**Work required:** Search term "Lenkungsausschuss": copy each line of the records that contains it.
Data provided section start
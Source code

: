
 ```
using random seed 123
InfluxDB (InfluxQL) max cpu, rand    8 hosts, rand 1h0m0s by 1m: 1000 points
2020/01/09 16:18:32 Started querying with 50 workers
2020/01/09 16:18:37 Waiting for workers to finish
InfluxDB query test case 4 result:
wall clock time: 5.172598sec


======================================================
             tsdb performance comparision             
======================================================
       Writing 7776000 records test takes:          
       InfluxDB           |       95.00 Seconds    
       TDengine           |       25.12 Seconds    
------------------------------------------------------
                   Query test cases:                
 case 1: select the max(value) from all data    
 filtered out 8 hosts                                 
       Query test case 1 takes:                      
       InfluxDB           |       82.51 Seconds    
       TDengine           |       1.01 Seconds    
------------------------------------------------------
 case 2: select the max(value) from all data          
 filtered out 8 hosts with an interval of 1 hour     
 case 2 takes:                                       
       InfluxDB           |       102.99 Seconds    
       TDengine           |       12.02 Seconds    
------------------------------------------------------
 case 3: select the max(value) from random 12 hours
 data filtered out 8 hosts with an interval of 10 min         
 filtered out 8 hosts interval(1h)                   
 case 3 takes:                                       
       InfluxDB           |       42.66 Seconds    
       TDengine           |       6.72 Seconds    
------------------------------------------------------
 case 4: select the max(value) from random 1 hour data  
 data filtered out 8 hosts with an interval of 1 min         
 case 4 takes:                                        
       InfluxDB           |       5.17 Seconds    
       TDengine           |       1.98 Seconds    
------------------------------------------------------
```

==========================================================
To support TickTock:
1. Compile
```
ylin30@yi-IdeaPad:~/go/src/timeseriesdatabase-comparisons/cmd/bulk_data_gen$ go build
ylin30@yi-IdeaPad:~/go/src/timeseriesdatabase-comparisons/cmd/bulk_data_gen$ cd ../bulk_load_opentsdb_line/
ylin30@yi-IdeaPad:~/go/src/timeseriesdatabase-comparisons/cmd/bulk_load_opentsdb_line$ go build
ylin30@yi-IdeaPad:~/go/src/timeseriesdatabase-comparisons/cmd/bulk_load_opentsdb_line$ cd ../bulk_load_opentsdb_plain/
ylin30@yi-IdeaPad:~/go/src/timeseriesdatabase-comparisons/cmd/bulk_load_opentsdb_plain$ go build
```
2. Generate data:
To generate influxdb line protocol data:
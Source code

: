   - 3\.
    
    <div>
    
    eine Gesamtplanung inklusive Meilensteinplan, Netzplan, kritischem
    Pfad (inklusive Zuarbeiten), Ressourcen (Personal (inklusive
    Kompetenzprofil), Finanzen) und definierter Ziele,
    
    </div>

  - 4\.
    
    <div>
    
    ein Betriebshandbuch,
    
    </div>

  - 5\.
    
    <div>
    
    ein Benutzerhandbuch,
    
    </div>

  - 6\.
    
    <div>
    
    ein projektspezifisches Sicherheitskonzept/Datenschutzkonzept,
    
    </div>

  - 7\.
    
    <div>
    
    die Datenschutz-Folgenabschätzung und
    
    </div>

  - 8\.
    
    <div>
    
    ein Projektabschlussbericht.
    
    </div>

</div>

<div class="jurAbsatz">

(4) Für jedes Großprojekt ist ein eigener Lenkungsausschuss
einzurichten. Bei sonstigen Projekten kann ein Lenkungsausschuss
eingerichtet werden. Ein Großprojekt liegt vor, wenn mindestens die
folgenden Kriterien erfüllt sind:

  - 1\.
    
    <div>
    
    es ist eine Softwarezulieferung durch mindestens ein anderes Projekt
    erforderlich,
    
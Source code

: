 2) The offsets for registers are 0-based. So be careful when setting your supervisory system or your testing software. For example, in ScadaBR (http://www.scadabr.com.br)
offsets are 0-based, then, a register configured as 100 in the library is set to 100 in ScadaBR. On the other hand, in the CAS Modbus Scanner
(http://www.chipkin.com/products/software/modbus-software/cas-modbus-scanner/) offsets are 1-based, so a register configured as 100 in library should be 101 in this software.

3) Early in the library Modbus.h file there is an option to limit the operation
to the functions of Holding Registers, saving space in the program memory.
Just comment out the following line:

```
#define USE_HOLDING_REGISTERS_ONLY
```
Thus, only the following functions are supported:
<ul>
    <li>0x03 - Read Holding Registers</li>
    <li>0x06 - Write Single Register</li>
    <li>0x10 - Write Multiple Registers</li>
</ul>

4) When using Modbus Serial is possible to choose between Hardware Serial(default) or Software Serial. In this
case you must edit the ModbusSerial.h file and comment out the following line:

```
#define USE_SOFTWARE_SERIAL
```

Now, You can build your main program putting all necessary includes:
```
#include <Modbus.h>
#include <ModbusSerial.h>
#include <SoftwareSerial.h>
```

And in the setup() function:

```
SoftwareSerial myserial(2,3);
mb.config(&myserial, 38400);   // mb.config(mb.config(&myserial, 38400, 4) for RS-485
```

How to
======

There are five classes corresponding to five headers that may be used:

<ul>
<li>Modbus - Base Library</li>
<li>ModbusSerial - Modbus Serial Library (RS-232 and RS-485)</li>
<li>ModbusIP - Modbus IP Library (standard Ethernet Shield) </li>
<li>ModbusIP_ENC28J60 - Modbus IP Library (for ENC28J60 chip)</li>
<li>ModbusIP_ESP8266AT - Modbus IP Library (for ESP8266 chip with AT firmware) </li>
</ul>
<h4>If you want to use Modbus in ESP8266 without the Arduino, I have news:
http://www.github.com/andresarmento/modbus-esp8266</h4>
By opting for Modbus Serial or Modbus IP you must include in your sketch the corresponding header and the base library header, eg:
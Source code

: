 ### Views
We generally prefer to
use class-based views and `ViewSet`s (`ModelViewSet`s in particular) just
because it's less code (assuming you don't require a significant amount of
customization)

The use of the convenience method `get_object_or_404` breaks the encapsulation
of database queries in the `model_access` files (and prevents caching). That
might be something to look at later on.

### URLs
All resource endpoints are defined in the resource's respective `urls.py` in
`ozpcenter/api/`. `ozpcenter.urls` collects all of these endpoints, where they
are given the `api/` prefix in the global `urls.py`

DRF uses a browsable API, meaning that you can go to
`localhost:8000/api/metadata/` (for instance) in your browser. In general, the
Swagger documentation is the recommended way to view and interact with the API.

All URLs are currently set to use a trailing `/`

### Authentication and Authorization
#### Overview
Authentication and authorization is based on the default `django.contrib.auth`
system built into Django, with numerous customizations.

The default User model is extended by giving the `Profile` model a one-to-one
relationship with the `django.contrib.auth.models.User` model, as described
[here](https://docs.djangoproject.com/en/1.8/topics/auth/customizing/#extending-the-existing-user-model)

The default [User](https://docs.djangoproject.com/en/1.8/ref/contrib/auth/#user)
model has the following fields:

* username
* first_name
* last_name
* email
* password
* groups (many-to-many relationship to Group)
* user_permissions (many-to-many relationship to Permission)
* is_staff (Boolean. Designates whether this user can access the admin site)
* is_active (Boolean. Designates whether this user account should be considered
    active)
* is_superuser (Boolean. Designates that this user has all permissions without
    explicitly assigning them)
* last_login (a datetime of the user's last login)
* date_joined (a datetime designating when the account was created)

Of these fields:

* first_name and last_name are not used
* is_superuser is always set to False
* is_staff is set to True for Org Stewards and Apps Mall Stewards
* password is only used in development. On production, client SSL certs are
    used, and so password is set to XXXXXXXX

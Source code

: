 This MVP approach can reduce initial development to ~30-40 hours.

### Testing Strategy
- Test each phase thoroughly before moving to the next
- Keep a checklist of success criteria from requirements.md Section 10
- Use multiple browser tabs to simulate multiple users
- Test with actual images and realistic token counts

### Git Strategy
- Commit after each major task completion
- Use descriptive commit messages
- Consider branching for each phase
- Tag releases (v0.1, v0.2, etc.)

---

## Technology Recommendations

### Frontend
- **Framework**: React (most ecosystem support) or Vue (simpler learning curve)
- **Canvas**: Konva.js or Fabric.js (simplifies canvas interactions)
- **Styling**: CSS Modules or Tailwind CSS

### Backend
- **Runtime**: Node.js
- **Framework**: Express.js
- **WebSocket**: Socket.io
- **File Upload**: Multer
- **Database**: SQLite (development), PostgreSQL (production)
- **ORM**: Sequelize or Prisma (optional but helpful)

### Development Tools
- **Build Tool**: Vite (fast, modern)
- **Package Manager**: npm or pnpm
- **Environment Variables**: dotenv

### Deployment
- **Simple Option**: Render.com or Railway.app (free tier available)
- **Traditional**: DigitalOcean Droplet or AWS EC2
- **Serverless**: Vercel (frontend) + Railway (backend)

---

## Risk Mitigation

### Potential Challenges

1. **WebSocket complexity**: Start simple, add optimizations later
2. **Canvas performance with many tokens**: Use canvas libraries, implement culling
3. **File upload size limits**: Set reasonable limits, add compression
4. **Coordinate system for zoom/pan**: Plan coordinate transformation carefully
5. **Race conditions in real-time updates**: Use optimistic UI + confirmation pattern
Data provided section end
**Written answer:**
(4) Für jedes Großprojekt ist ein eigener Lenkungsausschuss
einzurichten. Bei sonstigen Projekten kann ein Lenkungsausschuss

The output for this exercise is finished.